This is a good time to step back and reflect on my painting for the year 2015. The creative process depends on an interplay of action and reflection, and last year was definitely an time of action. Suffice to say, quite a lot of painting got done – I continued painting bucolic landscapes en pleine air, worked on two series of city and townscapes , and also experimented with color in an abstract way.
As January opened, I was continuing the series of French street scenes that I started in 2014 after a trip to Paris, St. Dionisy, and Montpelier. Architectural perspective was quite a stretch for me after the softer shapes of foliage and hills. I chose to use a brush, and a thinner application of paint than my usual palette knife empasto.

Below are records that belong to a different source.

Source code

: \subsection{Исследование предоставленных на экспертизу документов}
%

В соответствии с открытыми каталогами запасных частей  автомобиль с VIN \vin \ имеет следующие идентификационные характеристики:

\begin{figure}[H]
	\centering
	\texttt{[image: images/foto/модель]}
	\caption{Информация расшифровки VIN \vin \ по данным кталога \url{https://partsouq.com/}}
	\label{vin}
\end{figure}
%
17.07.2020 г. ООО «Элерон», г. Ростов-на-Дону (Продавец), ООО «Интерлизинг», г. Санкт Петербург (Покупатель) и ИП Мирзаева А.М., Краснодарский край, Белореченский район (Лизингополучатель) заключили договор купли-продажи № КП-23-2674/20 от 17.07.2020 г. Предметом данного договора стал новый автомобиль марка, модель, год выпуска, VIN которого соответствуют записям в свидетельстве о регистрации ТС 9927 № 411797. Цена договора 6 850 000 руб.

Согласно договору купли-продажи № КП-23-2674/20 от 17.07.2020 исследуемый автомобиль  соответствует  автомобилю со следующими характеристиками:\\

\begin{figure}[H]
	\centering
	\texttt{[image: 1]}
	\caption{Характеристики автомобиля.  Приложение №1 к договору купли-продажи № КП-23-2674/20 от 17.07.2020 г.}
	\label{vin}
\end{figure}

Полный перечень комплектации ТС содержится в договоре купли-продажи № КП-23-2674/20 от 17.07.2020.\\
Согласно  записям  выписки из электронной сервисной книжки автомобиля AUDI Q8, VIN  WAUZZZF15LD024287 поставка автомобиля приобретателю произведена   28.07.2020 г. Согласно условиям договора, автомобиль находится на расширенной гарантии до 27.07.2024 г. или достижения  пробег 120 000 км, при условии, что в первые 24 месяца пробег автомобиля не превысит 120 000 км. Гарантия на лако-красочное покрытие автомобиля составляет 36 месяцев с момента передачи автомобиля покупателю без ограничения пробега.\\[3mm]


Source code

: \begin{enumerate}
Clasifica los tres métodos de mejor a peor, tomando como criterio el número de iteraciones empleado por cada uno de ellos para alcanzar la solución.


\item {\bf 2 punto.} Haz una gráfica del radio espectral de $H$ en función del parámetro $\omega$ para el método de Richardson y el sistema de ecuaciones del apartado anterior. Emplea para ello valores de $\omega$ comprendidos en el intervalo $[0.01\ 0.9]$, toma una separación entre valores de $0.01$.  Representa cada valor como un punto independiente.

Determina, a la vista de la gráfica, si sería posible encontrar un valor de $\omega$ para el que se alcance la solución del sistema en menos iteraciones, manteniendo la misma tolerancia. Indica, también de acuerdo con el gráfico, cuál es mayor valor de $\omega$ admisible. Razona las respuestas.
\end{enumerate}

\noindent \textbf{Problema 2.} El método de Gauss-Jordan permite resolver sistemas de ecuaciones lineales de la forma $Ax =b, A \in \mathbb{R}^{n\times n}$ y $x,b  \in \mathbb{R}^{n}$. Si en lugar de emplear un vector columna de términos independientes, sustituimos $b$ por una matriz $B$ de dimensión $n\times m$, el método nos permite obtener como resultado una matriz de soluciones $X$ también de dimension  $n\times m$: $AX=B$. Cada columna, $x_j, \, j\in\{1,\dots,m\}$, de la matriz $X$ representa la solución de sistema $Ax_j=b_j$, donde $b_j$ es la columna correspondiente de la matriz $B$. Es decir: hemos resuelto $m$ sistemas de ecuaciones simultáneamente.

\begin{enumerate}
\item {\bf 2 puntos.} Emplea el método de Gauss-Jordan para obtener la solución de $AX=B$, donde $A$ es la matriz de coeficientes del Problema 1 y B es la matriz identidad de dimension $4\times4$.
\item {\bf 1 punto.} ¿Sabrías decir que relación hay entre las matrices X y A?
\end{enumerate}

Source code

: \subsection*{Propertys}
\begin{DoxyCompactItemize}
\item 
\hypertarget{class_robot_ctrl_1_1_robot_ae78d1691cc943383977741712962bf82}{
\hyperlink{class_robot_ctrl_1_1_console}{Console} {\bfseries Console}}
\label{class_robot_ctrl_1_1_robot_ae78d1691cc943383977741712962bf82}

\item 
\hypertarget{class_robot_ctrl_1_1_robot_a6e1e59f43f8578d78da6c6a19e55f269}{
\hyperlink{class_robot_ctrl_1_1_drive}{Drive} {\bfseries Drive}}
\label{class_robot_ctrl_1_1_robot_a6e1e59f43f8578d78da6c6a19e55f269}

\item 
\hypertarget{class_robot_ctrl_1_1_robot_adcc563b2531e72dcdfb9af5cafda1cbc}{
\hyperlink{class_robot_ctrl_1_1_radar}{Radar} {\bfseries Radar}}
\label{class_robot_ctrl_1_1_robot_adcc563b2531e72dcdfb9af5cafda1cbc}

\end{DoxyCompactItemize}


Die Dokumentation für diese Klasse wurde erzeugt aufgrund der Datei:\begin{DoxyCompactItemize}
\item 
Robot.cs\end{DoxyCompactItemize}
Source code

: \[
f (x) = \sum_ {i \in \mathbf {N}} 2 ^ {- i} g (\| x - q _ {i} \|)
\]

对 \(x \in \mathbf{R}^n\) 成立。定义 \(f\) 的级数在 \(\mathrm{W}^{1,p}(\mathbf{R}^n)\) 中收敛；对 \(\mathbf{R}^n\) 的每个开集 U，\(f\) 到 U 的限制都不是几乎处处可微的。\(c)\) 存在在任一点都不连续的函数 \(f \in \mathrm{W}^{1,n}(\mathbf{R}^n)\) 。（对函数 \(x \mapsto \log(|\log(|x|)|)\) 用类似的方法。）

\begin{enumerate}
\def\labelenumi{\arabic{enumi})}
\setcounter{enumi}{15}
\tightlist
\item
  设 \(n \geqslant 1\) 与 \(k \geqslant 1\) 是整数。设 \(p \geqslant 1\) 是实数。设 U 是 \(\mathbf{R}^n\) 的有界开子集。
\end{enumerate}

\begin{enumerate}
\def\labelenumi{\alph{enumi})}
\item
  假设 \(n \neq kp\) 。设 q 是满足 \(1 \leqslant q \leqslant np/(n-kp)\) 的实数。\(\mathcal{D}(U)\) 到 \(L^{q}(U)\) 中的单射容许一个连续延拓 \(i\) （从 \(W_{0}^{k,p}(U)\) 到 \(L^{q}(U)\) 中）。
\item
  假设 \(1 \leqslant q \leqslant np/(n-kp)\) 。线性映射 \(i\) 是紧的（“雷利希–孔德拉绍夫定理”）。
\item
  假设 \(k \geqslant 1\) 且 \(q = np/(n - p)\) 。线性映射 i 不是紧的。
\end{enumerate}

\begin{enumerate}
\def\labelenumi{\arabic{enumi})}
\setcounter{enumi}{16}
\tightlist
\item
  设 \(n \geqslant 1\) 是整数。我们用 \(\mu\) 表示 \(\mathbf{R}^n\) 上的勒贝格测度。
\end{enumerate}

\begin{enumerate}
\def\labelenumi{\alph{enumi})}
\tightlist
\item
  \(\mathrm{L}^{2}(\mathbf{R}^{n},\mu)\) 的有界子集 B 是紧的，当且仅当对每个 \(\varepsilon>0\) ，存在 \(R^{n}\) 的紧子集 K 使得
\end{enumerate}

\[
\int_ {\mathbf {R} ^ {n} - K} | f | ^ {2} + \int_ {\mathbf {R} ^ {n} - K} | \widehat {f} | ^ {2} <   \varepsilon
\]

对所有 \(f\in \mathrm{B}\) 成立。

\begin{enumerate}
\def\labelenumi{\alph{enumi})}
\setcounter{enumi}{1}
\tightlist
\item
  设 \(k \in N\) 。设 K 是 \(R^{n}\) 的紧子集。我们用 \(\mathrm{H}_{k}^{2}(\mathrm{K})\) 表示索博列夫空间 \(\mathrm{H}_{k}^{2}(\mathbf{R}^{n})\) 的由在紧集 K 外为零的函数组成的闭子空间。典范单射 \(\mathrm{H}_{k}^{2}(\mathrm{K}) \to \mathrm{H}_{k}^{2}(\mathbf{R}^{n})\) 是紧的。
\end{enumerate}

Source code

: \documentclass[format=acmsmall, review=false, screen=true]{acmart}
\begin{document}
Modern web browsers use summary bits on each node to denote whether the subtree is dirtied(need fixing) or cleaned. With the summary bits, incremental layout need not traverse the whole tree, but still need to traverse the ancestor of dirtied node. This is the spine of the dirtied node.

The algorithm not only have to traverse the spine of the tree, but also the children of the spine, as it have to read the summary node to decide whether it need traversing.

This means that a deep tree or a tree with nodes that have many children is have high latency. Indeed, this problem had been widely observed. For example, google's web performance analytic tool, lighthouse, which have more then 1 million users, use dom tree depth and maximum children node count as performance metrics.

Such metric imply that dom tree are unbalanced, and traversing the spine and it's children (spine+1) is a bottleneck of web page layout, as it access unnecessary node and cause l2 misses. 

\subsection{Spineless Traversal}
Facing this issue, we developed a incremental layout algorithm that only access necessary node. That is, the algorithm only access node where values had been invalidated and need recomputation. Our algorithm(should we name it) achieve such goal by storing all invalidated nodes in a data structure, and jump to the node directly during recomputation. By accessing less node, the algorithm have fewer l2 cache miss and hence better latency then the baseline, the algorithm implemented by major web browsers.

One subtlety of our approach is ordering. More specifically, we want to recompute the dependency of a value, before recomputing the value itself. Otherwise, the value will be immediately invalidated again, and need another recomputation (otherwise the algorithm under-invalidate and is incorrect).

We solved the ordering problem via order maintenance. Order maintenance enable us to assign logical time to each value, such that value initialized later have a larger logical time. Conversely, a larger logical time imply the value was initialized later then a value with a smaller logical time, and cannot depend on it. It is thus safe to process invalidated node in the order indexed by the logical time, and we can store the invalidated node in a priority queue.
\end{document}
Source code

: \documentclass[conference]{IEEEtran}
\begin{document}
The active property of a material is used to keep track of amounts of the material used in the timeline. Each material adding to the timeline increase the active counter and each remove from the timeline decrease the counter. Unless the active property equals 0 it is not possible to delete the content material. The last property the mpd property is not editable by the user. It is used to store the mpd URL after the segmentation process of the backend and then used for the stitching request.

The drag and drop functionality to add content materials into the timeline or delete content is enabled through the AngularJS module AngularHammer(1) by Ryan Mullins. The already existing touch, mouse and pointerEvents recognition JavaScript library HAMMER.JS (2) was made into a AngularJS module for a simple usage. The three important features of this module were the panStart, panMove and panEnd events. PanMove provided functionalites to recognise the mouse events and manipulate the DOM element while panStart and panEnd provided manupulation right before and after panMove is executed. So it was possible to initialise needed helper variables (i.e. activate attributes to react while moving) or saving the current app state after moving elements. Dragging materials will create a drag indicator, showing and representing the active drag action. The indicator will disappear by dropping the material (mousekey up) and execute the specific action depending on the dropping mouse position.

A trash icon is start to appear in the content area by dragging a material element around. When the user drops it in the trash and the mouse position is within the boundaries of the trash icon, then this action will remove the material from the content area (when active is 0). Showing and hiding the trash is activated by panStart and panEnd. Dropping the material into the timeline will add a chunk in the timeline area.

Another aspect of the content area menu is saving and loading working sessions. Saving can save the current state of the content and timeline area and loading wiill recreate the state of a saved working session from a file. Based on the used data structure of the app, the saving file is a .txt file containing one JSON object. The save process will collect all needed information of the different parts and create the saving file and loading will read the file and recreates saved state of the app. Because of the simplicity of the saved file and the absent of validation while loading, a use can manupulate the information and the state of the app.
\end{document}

It was a harsh winter, so my husband and I spent almost two months in warmer places – first Florida, and later, Louisianna. We stayed with a friend in Sarasota, behind which was an ecosystem filled with all manner of wading birds, ducks, raptor, and song birds. I rose at sunrise every morning and did 12×16” acrylic on paper studies of the sun coming up over the Savannah, and studied the birds, sketching and photographing. I returned to Ithaca feeling like I understood more about bird anatomy, and was better equipped to resumed work on the four 20X20 and 18×24 paintings of white ibis groupings that I started the spring before, after a trip to the Florida keys, where I saw ibis for the first time. I completed the first of them, which contained both adult and juvenile birds foraging on the bank of a pond.
At the end of April we were on the move again, this time to Breau Bridge, Louisiana, in the
heart of Cajun country. I continued studying the birds in their waterside habitats – sometimes in the drained crawfish ponds which were being prepared for rice planting – where huge flocks of egrets picked off the remaining crustacians before they burrowed down into the mud, and also in the beautiful swamps, where sunlight filtered down between curtains of soft Spanish moss. I did small paintings en plaine air on the bank of a lake, and in the fields shaded by live oaks. When I came home, this time I started a series of Louisianna swamps. They provided an infinite range of subtle greens – both warm and cool. I finished a 12×16 oil study and had an 18X24 oil underway, when one morning I was struck by the beauty of two colors that I had used the night before on the canvas against light warm colors, and how different they looked surrounded by the dark of the palette.
I immediately put away the work in progress and grabbed a sheet of canvas paper, tacked it to a board and started exploring how those two colors interacted with a variety of other hues – cooler or warmer, lighter or darker. I used the palette knife and just laid down blocks of color, and soon I had shapes with dimension and volume, and space with depth, some colors popping off the page, and others receding. It was a very engaging and thought provoking exercise, and held my interest from July through December and on into 2016.